The sandwich falls out of his hands before he realizes it. Distantly, he’s a little upset about that. It’d been a nice sandwich. Tasty. They’d been mostly eating canned goods and other easy things to pack for so long there, when he was in the Animus, not that he always tasted everything after he’d finished a session anyway. Waste of money, waste of food, and he’d been homeless just like this guy (how does he know that, why does he know that), he knows how important it is not to just let something happen to his food like that, but it’s okay, he can still eat it—
He’s died once, he can’t do it again, he can’t, but that’s the pain of it, isn’t it, Juno, because if he needs to do it, if he has to die so everybody can live he’d do it again, no matter how much—
“Easy there, Desmond,” a familiar voice tells him, gentler than he remembers. “I’ve got you, yeah? Let’s go sit down.”
“’m wasting food,” he mumbles, suddenly cold all of a sudden but it hadn’t been as he burned—
“I’ll buy you another. Come on, now, that’s right, easy does it,” the voice tells him even as hands gently—gently—grab his shoulders and start maneuvering him in a direction, and he doesn’t even have the presence of mind to shrug it off or wonder where they’re going.
“We’ll get behind,” he protests, just a little, even though he knows he can’t go back into the Animus, he’s got a headache and his synch rate’ll be all off and someone—lucy shaun dad—is gonna yell at him for it, but what can they do, they have a deadline and he can’t even become not himself properly—
“Damn schedules and all of that rot. You are not some cog in a machine, Desmond Miles,” he’s told, and suddenly he’s a little warmer. “Breathe, there’s a good lad.”
He gasps in, but the tears are threatening to fall, and he knows it’ll be reported—well, maybe not, Shaun had been strangely sympathetic at the end—and Dad’s going to be disappointed (like that’s anything new), but he’s scared. It’s nearing the end and he’s scared.
“I don’t want to die,” he breathes, even as he reflexively sits—it’s a stool.

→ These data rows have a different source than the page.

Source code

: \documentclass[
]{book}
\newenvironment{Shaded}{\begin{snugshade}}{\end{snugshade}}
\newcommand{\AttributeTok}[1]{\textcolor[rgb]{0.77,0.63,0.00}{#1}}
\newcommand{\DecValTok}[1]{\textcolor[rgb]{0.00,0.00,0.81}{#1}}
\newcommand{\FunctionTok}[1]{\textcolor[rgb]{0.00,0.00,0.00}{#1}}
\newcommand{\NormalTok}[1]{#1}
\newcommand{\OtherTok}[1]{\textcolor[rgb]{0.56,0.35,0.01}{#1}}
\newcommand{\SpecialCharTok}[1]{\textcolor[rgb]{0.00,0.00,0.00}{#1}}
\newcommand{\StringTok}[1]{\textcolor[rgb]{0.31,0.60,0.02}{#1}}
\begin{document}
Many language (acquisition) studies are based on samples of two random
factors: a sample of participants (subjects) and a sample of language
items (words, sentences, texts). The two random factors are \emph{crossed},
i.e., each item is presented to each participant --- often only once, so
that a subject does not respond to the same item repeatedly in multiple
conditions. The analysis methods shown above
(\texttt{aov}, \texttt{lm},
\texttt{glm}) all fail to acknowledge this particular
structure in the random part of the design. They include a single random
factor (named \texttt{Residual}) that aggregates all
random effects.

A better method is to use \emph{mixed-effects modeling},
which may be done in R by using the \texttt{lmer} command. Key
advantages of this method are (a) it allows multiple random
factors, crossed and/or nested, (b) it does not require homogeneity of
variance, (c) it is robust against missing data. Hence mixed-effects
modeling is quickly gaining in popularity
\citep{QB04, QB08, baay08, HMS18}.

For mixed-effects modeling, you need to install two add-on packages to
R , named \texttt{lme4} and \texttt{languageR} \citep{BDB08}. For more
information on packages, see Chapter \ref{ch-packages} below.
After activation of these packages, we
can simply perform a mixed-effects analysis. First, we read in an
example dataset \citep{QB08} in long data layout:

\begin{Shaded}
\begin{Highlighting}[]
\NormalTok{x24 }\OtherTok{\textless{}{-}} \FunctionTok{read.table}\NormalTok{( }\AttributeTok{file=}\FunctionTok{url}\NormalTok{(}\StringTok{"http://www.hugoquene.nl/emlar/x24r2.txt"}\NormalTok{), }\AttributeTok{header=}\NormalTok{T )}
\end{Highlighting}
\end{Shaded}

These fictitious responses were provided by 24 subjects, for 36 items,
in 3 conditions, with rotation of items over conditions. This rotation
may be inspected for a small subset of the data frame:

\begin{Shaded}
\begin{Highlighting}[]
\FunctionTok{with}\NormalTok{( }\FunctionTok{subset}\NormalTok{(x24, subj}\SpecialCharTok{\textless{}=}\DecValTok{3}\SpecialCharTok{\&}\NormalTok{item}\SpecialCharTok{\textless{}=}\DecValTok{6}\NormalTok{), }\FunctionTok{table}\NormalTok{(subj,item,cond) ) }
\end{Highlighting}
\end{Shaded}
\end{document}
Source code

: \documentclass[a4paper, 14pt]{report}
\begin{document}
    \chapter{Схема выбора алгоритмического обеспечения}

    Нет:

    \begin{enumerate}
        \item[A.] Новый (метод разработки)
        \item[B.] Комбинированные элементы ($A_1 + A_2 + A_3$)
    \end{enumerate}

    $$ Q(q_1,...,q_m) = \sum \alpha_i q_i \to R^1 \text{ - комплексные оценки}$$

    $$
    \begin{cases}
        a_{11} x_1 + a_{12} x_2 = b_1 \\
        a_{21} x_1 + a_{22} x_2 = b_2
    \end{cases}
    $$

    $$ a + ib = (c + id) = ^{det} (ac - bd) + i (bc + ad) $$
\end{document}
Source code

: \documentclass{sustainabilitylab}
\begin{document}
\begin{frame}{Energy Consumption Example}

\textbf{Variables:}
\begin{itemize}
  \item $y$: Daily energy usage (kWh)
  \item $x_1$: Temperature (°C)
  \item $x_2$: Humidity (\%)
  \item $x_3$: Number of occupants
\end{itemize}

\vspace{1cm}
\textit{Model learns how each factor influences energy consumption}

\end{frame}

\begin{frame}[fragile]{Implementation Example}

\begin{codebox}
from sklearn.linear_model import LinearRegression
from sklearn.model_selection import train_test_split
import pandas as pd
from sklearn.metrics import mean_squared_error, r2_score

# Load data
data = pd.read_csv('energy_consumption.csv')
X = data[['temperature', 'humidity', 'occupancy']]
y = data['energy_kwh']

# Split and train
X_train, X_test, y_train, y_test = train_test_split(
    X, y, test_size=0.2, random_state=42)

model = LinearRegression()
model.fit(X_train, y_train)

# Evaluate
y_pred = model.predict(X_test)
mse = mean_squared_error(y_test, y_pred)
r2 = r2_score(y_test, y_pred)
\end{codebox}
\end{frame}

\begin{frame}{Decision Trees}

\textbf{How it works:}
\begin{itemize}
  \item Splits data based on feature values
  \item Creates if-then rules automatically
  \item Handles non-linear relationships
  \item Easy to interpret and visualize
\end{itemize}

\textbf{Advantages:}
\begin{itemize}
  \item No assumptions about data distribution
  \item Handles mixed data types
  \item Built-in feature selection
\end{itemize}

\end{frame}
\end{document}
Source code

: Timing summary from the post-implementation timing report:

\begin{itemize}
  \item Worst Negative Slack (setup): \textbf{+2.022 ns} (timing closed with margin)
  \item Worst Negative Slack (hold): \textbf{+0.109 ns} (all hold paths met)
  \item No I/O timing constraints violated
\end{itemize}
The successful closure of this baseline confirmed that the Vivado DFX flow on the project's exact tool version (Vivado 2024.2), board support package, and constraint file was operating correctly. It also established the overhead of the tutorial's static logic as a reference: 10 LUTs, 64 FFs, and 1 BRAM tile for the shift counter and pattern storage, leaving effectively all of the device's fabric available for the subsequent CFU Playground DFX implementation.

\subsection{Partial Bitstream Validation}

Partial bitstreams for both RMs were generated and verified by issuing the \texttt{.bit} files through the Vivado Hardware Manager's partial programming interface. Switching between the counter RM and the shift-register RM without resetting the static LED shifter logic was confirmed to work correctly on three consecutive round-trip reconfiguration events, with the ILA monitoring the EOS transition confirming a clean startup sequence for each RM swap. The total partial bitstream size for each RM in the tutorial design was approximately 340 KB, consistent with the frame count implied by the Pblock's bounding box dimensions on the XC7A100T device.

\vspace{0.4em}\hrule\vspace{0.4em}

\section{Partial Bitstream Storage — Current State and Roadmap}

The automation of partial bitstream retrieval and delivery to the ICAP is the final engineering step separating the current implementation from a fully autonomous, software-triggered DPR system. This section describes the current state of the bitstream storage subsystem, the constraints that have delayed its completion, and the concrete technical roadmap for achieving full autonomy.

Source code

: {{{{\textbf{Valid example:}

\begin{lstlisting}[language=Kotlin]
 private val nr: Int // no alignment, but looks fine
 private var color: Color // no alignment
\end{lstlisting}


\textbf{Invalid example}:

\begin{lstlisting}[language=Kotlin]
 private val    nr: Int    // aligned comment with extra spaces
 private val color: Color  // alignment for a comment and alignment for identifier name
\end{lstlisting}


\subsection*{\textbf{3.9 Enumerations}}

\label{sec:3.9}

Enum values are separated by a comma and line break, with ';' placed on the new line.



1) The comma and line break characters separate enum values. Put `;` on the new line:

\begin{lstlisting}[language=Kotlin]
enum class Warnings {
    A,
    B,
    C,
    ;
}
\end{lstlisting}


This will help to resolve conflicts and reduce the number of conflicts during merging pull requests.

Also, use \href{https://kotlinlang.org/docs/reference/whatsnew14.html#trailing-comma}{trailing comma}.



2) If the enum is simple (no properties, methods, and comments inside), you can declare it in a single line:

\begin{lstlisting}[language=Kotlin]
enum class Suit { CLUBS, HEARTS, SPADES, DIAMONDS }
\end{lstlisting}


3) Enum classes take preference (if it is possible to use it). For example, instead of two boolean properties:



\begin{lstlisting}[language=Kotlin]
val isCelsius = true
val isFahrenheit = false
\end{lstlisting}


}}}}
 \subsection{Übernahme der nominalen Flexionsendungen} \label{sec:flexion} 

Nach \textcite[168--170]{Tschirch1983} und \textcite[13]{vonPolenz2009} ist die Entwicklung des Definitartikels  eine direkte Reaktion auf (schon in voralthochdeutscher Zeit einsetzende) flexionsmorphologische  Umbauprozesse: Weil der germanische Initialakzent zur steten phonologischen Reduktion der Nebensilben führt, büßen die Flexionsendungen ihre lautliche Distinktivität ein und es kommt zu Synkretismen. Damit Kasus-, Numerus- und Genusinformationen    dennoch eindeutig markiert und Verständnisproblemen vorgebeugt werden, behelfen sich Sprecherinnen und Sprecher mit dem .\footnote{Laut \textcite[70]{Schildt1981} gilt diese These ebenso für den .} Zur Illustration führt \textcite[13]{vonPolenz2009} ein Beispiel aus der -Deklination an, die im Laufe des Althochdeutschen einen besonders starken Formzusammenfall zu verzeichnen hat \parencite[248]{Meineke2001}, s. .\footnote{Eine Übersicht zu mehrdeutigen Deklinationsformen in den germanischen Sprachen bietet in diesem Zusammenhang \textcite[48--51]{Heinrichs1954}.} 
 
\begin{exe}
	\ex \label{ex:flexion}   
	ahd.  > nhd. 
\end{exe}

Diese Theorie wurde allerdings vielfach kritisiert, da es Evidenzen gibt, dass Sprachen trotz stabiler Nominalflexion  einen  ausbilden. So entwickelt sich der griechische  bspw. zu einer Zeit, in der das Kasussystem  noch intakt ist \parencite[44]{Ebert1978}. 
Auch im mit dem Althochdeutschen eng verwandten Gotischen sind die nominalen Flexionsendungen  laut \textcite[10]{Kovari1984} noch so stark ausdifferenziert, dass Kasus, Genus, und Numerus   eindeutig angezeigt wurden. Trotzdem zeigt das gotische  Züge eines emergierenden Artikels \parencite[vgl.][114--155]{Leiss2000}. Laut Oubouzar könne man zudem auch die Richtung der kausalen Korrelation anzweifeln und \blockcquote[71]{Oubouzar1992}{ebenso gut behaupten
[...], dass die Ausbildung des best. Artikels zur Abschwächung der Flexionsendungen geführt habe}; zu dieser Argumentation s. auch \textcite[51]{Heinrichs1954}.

“Then don’t,” the voice—Shaun—states firmly, and it’d be dismissive if not for the firm ‘I’ve got your back’ tone to it. “You listen to me, Desmond Miles, and this is important: I don’t care what your cult, what the people who called themselves your family told you. You don’t have to die. I’m the data man, and I’ve done a lot of studying of prophecies and whatnot, and even if they knew a little of the truth, they didn’t know what I know. Prophecies aren’t absolute. There’s always an alternative or three. So keep breathing, keep living, and we’ll see about the rest.”
He’d thought that, maybe, when reading about it on the internet. That the solar flare hadn’t happened, that he wouldn’t have to die, but part of it, he realizes, hadn’t believed it. It hadn’t quite sunk in yet, and then that guy—the Fallen King—started talking about the Sun, and he lost it, because part of him was still convinced that there was no other way out, for the little rat in the maze.
He shouldn’t believe this, for the same reason Shaun’s trying to reassure him: he doesn’t know what Desmond knows. But Shaun’s words feel gold, and for the split second he’d been viewing the Calculations he knows that Eagle Vision is just a small fragment of that glimpse into the underpinnings of reality, so—it’s true. He’s safe, for the moment anyway, although—huh.
Doesn’t mean the Fallen King puppet guy’s wrong, either. Could be that an apocalypse is lurking on the horizon, again. Just means he doesn’t have to sacrifice himself this time, to stop it. So he relaxes a little and opens his eyes—no, wait, they’d been open, he just hadn’t been processing what he’d been seeing—and starts describing what he’s seeing like Shaun is asking.